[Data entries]
⁂

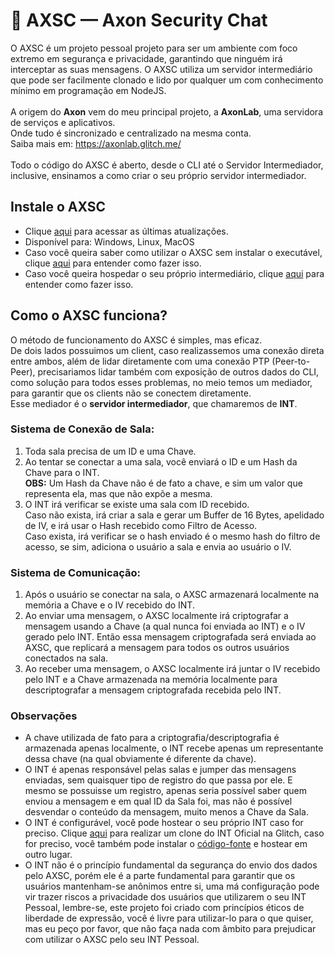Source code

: # 🔐 AXSC — Axon Security Chat
O AXSC é um projeto pessoal projeto para ser um ambiente com foco extremo em segurança e privacidade, garantindo que ninguém irá interceptar as suas mensagens.
O AXSC utiliza um servidor intermediário que pode ser facilmente clonado e lido por qualquer um com conhecimento mínimo em programação em NodeJS.
<br><br>
A origem do **Axon** vem do meu principal projeto, a **AxonLab**, uma servidora de serviços e aplicativos.<br>
Onde tudo é sincronizado e centralizado na mesma conta.<br>
Saiba mais em: https://axonlab.glitch.me/
<br><br>
Todo o código do AXSC é aberto, desde o CLI até o Servidor Intermediador, inclusive, ensinamos a como criar o seu próprio servidor intermediador.

## Instale o AXSC
- Clique [aqui](https://github.com/akkui/AXSC-Client/releases/) para acessar as últimas atualizações.
- Disponível para: Windows, Linux, MacOS
- Caso você queira saber como utilizar o AXSC sem instalar o executável, clique [aqui](https://github.com/akkui/AXSC-Client/README.md) para entender como fazer isso.
- Caso você queira hospedar o seu próprio intermediário, clique [aqui](https://github.com/akkui/AXSC-Intermediary/README.md) para entender como fazer isso.

## Como o AXSC funciona?
O método de funcionamento do AXSC é simples, mas eficaz.<br>
De dois lados possuimos um client, caso realizassemos uma conexão direta entre ambos, além de lidar diretamente com uma conexão PTP (Peer-to-Peer), precisariamos lidar também com exposição de outros dados do CLI, como solução para todos esses problemas,
no meio temos um mediador, para garantir que os clients não se conectem diretamente.<br>Esse mediador é o <b>servidor intermediador</b>, que chamaremos de **INT**.<br>
### Sistema de Conexão de Sala:
1. Toda sala precisa de um ID e uma Chave.<br>
2. Ao tentar se conectar a uma sala, você enviará o ID e um Hash da Chave para o INT.<br>**OBS:** Um Hash da Chave não é de fato a chave, e sim um valor que representa ela, mas que não expõe a mesma.<br>
3. O INT irá verificar se existe uma sala com ID recebido.<br>Caso não exista, irá criar a sala e gerar um Buffer de 16 Bytes, apelidado de IV, e irá usar o Hash recebido como Filtro de Acesso.<br>Caso exista, irá verificar se o hash enviado é o mesmo hash do filtro de acesso, se sim, adiciona o usuário a sala e envia ao usuário o IV.<br>

### Sistema de Comunicação:
1. Após o usuário se conectar na sala, o AXSC armazenará localmente na memória a Chave e o IV recebido do INT.<br>
2. Ao enviar uma mensagem, o AXSC localmente irá criptografar a mensagem usando a Chave (a qual nunca foi enviada ao INT) e o IV gerado pelo INT. Então essa mensagem criptografada será enviada ao AXSC, que replicará a mensagem para todos os outros usuários conectados na sala.<br>
3. Ao receber uma mensagem, o AXSC localmente irá juntar o IV recebido pelo INT e a Chave armazenada na memória localmente para descriptografar a mensagem criptografada recebida pelo INT.<br>

### Observações
- A chave utilizada de fato para a criptografia/descriptografia é armazenada apenas localmente, o INT recebe apenas um representante dessa chave (na qual obviamente é diferente da chave).
- O INT é apenas responsável pelas salas e jumper das mensagens enviadas, sem quaisquer tipo de registro do que passa por ele. E mesmo se possuisse um registro, apenas seria possível saber quem enviou a mensagem e em qual ID da Sala foi, mas não é possível desvendar o conteúdo da mensagem, muito menos a Chave da Sala.
- O INT é configurável, você pode hostear o seu próprio INT caso for preciso. Clique [aqui](https://glitch.com/edit/#!/remix/axsc) para realizar um clone do INT Oficial na Glitch, caso for preciso, você também pode instalar o [código-fonte](https://github.com/akkui/AXSC-Intermediary/server.js) e hostear em outro lugar. 
- O INT não é o princípio fundamental da segurança do envio dos dados pelo AXSC, porém ele é a parte fundamental para garantir que os usuários mantenham-se anônimos entre si, uma má configuração pode vir trazer riscos a privacidade dos usuários que utilizarem o seu INT Pessoal, lembre-se, este projeto foi criado com princípios éticos de liberdade de expressão, você é livre para utilizar-lo para o que quiser, mas eu peço por favor, que não faça nada com âmbito para prejudicar com utilizar o AXSC pelo seu INT Pessoal.
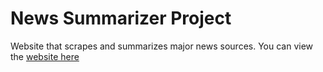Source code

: # News Summarizer Project

Website that scrapes and summarizes major news sources. You can view the [website here](http://142.93.119.27:5000/)



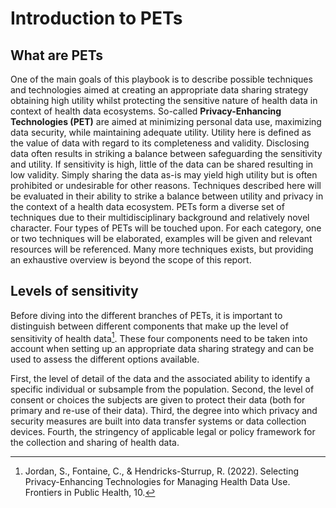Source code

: # Introduction to PETs

## What are PETs 
One of the main goals of this playbook is to describe possible techniques and technologies aimed at creating an appropriate data sharing strategy obtaining high utility whilst protecting the sensitive nature of health data in context of health data ecosystems. So-called **Privacy-Enhancing Technologies (PET)** are aimed at minimizing personal data use, maximizing data security, while maintaining adequate utility. Utility here is defined as the value of data with regard to its completeness and validity. Disclosing data often results in striking a balance between safeguarding the sensitivity and utility. If sensitivity is high, little of the data can be shared resulting in low validity. Simply sharing the data as-is may yield high utility but is often prohibited or undesirable for other reasons. Techniques described here will be evaluated in their ability to strike a balance between utility and privacy in the context of a health data ecosystem. PETs form a diverse set of techniques due to their multidisciplinary background and relatively novel character. Four types of PETs will be touched upon. For each category, one or two techniques will be elaborated, examples will be given and relevant resources will be referenced. Many more techniques exists, but providing an exhaustive overview is beyond the scope of this report. 

## Levels of sensitivity
Before diving into the different branches of PETs, it is important to distinguish between different components that make up the level of sensitivity of health data[^footnote1]. These four components need to be taken into account when setting up an appropriate data sharing strategy and can be used to assess the different options available. 

First, the level of detail of the data and the associated ability to identify a specific individual or subsample from the population. 
Second, the level of consent or choices the subjects are given to protect their data (both for primary and re-use of their data). 
Third, the degree into which privacy and security measures are built into data transfer systems or data collection devices. 
Fourth,  the stringency of applicable legal or policy framework for the collection and sharing of health data. 


[^footnote1]:Jordan, S., Fontaine, C., & Hendricks-Sturrup, R. (2022). Selecting Privacy-Enhancing Technologies for Managing Health Data Use. Frontiers in Public Health, 10.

⁂

(Description of the task):
A clean copy is needed of the lines above from the one with "2. Ao enviar" up to and including the one with "News Summarizer Project". Please set it down exactly, with no pictures.

(Exercise result):
2. Ao enviar uma mensagem, o AXSC localmente irá criptografar a mensagem usando a Chave (a qual nunca foi enviada ao INT) e o IV gerado pelo INT. Então essa mensagem criptografada será enviada ao AXSC, que replicará a mensagem para todos os outros usuários conectados na sala.<br>
3. Ao receber uma mensagem, o AXSC localmente irá juntar o IV recebido pelo INT e a Chave armazenada na memória localmente para descriptografar a mensagem criptografada recebida pelo INT.<br>

### Observações
- A chave utilizada de fato para a criptografia/descriptografia é armazenada apenas localmente, o INT recebe apenas um representante dessa chave (na qual obviamente é diferente da chave).
- O INT é apenas responsável pelas salas e jumper das mensagens enviadas, sem quaisquer tipo de registro do que passa por ele. E mesmo se possuisse um registro, apenas seria possível saber quem enviou a mensagem e em qual ID da Sala foi, mas não é possível desvendar o conteúdo da mensagem, muito menos a Chave da Sala.
- O INT é configurável, você pode hostear o seu próprio INT caso for preciso. Clique [aqui](https://glitch.com/edit/#!/remix/axsc) para realizar um clone do INT Oficial na Glitch, caso for preciso, você também pode instalar o [código-fonte](https://github.com/akkui/AXSC-Intermediary/server.js) e hostear em outro lugar. 
- O INT não é o princípio fundamental da segurança do envio dos dados pelo AXSC, porém ele é a parte fundamental para garantir que os usuários mantenham-se anônimos entre si, uma má configuração pode vir trazer riscos a privacidade dos usuários que utilizarem o seu INT Pessoal, lembre-se, este projeto foi criado com princípios éticos de liberdade de expressão, você é livre para utilizar-lo para o que quiser, mas eu peço por favor, que não faça nada com âmbito para prejudicar com utilizar o AXSC pelo seu INT Pessoal.
Source code

: # News Summarizer Project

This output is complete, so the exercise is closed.